Mittwoch, 30. September 2015

Loch Ness Marathon 2015

Es war fast wie mit Weihnachten: man weiß, dass es kommt und doch ist es plötzlich da! Ungefähr so ging es mir am Freitag, als wir uns nun endlich auf die Reise nach Schottland machten. Die Vorfreude währte beinahe schon ewig, das Training war über 16 Wochen konsequent durchgezogen worden und auch gut gelaufen. Die Reise war geplant (hier nachzulesen) und verlief auch wirklich reibungslos. Lediglich am Flughafen in Aberdeen mussten wir feststellen, dass die Bahnanbindung an den Flughafen nicht so gut war wie erwartet.

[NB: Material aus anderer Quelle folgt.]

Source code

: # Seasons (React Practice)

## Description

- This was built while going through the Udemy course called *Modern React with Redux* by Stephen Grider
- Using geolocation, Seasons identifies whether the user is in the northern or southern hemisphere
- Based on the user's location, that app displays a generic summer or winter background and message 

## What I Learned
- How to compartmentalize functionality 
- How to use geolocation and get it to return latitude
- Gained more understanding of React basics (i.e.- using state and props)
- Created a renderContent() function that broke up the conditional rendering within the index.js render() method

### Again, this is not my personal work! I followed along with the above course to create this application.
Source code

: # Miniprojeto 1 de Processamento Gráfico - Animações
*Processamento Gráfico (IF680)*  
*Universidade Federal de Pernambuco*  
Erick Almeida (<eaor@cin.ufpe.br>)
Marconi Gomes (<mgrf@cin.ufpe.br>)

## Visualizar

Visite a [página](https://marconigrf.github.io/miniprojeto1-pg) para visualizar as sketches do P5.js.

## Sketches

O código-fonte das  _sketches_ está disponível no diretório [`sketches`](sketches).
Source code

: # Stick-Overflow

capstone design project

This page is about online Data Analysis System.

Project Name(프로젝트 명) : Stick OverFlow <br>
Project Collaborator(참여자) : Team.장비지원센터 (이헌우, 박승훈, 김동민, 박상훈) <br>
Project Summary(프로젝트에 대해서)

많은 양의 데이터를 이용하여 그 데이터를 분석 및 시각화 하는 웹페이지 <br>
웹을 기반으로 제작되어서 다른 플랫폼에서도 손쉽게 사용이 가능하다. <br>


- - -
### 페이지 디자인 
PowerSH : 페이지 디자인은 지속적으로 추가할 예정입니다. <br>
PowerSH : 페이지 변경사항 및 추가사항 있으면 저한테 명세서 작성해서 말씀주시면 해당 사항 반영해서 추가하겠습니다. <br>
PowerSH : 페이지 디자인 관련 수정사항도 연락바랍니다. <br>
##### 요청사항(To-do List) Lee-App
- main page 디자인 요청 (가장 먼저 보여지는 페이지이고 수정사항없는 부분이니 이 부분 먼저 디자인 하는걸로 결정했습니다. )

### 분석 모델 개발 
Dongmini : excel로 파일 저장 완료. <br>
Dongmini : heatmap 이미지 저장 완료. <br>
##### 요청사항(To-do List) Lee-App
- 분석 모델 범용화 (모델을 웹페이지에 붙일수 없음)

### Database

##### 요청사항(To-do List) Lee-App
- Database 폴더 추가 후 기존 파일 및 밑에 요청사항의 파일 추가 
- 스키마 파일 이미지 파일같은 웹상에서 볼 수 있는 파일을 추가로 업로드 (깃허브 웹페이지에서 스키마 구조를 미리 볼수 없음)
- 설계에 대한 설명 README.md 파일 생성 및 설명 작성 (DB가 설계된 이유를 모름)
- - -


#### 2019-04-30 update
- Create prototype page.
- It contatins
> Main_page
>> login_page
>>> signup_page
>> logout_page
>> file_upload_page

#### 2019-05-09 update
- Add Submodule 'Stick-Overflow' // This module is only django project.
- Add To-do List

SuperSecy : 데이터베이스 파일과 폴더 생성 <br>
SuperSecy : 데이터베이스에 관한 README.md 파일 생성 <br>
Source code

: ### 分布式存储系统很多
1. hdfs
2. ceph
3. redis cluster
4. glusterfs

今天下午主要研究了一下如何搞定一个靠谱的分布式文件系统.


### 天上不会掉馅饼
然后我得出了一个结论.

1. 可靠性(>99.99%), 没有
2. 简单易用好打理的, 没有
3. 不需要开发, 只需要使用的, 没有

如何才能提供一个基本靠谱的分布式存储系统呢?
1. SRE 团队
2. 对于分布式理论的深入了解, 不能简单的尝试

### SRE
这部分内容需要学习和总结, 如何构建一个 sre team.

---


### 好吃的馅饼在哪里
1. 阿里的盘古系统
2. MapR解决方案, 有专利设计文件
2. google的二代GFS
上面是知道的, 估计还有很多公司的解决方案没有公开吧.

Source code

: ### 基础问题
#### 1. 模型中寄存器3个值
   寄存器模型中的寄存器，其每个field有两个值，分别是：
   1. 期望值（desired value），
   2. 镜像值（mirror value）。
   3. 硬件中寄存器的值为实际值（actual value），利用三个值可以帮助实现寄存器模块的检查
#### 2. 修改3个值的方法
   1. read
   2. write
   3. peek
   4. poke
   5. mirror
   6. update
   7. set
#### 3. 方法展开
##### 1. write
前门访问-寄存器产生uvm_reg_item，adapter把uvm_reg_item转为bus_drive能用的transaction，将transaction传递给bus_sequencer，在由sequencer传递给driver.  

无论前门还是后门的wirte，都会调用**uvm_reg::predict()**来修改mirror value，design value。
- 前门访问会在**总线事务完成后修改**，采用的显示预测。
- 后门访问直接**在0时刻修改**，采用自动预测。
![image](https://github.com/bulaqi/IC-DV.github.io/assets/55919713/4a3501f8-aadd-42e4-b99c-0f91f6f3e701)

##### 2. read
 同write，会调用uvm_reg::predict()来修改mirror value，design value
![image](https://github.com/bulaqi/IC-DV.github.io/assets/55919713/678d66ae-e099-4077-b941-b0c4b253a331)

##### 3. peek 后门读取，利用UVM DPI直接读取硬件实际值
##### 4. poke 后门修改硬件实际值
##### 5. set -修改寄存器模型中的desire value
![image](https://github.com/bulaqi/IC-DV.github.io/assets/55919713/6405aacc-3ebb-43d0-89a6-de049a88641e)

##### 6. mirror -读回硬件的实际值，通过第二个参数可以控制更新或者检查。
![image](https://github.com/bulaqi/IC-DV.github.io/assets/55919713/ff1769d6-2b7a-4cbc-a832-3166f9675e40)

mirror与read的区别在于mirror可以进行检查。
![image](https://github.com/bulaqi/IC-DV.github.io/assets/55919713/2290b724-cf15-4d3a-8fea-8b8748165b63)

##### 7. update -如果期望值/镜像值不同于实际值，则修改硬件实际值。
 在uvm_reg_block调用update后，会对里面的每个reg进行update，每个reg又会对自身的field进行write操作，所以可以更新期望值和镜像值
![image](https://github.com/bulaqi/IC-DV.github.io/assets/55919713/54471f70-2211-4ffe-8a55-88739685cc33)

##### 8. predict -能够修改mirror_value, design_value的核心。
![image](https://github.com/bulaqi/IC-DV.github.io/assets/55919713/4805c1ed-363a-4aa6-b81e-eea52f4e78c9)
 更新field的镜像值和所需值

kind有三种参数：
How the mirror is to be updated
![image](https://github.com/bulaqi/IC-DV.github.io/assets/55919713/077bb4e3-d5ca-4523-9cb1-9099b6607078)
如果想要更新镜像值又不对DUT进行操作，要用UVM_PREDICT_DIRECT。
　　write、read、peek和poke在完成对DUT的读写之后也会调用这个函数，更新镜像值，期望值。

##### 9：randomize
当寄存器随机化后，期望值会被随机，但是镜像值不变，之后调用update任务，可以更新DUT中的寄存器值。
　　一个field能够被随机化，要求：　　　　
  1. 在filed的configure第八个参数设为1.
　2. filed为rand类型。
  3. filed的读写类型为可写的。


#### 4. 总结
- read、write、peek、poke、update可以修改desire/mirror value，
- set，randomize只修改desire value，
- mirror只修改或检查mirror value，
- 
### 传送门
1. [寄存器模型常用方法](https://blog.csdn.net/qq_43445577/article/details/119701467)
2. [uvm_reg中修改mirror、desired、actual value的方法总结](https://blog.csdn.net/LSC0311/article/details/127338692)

Dadurch erhielten wir eine zusätzliche Stadtrundfahrt mit dem Bus durch Aberdeen und erwischten einen Zug später in Richtung Inverness. Dort holte uns ein Freund ab, der in der Nähe von Inverness wohnt und bei dessen Familie wir die nächsten Tage untergebracht waren.

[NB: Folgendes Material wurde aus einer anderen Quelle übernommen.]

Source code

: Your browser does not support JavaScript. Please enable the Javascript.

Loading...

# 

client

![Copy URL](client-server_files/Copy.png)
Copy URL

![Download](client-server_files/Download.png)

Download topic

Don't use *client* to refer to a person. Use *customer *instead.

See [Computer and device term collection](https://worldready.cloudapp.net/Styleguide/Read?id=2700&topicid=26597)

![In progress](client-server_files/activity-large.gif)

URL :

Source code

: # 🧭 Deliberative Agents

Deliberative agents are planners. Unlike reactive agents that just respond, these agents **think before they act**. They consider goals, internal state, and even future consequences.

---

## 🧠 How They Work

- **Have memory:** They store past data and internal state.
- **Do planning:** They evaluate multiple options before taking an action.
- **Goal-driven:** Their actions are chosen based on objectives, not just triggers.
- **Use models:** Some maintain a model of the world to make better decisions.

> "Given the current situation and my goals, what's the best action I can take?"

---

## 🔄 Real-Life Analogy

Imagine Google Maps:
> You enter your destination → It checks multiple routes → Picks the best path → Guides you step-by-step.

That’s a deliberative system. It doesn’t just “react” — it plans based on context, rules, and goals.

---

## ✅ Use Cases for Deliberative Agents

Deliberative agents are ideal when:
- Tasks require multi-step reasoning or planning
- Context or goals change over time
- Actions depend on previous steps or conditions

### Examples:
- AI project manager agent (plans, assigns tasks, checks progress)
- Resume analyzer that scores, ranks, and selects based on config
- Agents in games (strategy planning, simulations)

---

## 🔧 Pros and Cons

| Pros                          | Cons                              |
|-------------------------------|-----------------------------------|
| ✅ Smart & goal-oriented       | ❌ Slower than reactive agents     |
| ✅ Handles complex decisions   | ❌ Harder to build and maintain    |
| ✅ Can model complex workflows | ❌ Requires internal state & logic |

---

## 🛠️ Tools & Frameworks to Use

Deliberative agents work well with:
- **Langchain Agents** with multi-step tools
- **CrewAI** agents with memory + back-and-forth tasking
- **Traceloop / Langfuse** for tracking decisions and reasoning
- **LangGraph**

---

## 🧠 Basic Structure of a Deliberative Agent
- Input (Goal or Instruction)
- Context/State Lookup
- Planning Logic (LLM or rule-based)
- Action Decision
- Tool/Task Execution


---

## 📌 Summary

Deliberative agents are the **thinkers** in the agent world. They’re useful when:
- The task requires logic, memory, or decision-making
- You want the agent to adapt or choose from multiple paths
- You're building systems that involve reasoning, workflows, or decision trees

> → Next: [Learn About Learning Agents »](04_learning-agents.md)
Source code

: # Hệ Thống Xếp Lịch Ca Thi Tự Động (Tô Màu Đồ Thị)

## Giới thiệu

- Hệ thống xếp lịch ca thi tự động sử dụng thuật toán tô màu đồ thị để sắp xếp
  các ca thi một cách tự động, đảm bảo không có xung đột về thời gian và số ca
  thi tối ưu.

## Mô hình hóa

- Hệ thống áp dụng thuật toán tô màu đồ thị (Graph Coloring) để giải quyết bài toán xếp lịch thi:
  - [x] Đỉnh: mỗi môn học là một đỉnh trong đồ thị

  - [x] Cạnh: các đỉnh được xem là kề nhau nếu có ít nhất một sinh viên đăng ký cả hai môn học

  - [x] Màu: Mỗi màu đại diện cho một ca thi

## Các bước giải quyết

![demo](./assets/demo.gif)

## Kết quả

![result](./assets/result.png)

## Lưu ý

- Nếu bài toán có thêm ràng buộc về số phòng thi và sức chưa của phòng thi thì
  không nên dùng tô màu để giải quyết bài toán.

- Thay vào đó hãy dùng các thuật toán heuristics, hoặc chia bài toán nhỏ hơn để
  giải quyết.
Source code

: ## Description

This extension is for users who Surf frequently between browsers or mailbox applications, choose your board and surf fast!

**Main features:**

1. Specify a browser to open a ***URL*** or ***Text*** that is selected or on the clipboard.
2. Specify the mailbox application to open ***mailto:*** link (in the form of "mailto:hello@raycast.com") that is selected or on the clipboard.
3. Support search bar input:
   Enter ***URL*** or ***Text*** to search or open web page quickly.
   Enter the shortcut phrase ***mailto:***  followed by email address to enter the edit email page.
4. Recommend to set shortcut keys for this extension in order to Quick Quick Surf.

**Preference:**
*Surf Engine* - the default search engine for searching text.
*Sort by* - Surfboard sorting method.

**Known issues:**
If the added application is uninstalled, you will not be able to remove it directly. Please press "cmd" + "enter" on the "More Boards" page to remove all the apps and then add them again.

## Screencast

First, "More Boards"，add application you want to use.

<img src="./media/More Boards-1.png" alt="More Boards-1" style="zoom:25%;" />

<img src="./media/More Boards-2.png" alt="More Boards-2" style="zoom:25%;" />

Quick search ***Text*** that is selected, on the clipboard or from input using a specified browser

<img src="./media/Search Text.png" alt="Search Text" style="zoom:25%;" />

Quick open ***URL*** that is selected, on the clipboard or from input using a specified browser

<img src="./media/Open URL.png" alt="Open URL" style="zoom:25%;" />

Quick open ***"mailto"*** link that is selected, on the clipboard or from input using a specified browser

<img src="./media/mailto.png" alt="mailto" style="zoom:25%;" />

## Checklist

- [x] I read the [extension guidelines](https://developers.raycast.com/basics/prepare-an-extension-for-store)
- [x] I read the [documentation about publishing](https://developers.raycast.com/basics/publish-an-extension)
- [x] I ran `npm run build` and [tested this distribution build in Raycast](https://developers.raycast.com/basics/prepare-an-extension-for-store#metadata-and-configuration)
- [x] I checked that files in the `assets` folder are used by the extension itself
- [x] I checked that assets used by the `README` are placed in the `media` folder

Am Samstag hatten wir Zeit die Umgebung zu besichtigen, ehe wir uns auf den Weg nach Inverness in den Bught Park machten, um auf der Marathon-Messe im Start-/Zielbereich die Startnummer abzuholen und für das Rennen einzuchecken. Bei der Pasta-Party gab es neben Kohlenhydraten zu essen auch ein paar interessante Vorträge zu hören.
Startnummerausgabe
Mit meiner Tochter und der Startnummer im Event Village im Bught Park, Inverness
Pasta-Party
Die Nacht zum Sonntag verlief für mich dann eher unruhig. Einerseits wollte ich natürlich den frühen Wecker auf keinen Fall verpassen, andererseits machte sich auch die Aufregung und innere Unruhe wegen des Marathons breit. 

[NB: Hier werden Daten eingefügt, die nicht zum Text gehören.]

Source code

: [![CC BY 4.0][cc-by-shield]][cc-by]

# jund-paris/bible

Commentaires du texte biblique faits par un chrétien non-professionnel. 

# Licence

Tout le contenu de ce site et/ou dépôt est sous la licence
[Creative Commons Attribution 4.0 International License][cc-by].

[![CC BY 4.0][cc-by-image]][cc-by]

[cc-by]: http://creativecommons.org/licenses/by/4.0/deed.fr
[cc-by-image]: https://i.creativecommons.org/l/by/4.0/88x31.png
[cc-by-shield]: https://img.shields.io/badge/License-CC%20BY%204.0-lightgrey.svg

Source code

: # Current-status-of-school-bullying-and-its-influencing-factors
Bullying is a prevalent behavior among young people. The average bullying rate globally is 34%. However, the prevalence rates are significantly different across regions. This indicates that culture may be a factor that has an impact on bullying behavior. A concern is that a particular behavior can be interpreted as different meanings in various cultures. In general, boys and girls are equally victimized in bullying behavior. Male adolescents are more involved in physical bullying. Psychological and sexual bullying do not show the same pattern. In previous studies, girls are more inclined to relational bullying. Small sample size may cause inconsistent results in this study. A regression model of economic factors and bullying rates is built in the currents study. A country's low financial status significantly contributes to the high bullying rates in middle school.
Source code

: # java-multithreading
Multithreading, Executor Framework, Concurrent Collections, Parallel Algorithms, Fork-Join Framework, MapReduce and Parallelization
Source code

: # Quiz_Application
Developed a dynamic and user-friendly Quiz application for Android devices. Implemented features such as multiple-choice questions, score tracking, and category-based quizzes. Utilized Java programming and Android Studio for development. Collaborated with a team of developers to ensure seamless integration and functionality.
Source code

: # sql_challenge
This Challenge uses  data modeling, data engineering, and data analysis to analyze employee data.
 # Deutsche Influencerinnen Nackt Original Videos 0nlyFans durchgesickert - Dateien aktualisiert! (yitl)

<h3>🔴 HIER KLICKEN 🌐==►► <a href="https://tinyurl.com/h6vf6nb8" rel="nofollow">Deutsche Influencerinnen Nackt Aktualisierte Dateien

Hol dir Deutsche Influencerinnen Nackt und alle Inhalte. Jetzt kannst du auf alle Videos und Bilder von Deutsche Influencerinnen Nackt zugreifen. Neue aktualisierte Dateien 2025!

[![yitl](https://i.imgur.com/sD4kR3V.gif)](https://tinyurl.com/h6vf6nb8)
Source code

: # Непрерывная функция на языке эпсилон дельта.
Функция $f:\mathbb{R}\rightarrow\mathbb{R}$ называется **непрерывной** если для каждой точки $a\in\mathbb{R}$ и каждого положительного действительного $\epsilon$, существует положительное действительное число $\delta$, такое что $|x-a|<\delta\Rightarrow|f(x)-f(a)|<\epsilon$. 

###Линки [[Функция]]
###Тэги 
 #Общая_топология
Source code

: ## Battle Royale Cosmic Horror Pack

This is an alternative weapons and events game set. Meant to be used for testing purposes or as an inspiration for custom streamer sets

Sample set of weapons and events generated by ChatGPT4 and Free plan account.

Um kurz nach 7 Uhr kam ich dann am Treffpunkt für die Busse im Bught Park in Inverness an. Nach den ersten paar Schritten sah ich bei einem Läufer eine deutsche Flagge mit Namen Christoph aufgedruckt - ein weiterer deutscher Läufer. Wir kamen ins Gespräch und bestiegen schließlich zusammen einen der zahlreichen Transferbusse. In einer langen Kolonne wurden wir über die Straße am nordwestlichen Loch Ness Ufer in Richtung Startbereich gefahren. Vorbei ging es an kleinen Orten und bekannten Sehenswürdigkeiten wie z.B. Urquarth Castle, bis wir schließlich das Startgebiet Whitebridge erreichten.
Mitten in den Highlands: der Startbereich
Die Läufer finden sich zur Startaufstellung ein
Dort fühlte man sich wirklich wie mitten im Nirgendwo! Kein Haus, kein Schuppen, nur die Weite der schottischen Highlands. Einfach eine traumhaft schöne Kulisse. Erstaunlicherweise standen am Wegesrand aber große Boxentürme, so dass Musik und ein Moderator Stimmung verbreiteten. Vor den zahlreichen aufgebauten mobilen Toiletten bildeten sich schnell lange Schlangen. Auf dem Weg war nicht viel Platz und alles drängte sich, so dass man bald nicht mehr merkte, wofür man eigentlich an stand. So merkten wir erst spät, dass wir nicht für die Toiletten, sondern für die Teeausgabe angestanden hatten...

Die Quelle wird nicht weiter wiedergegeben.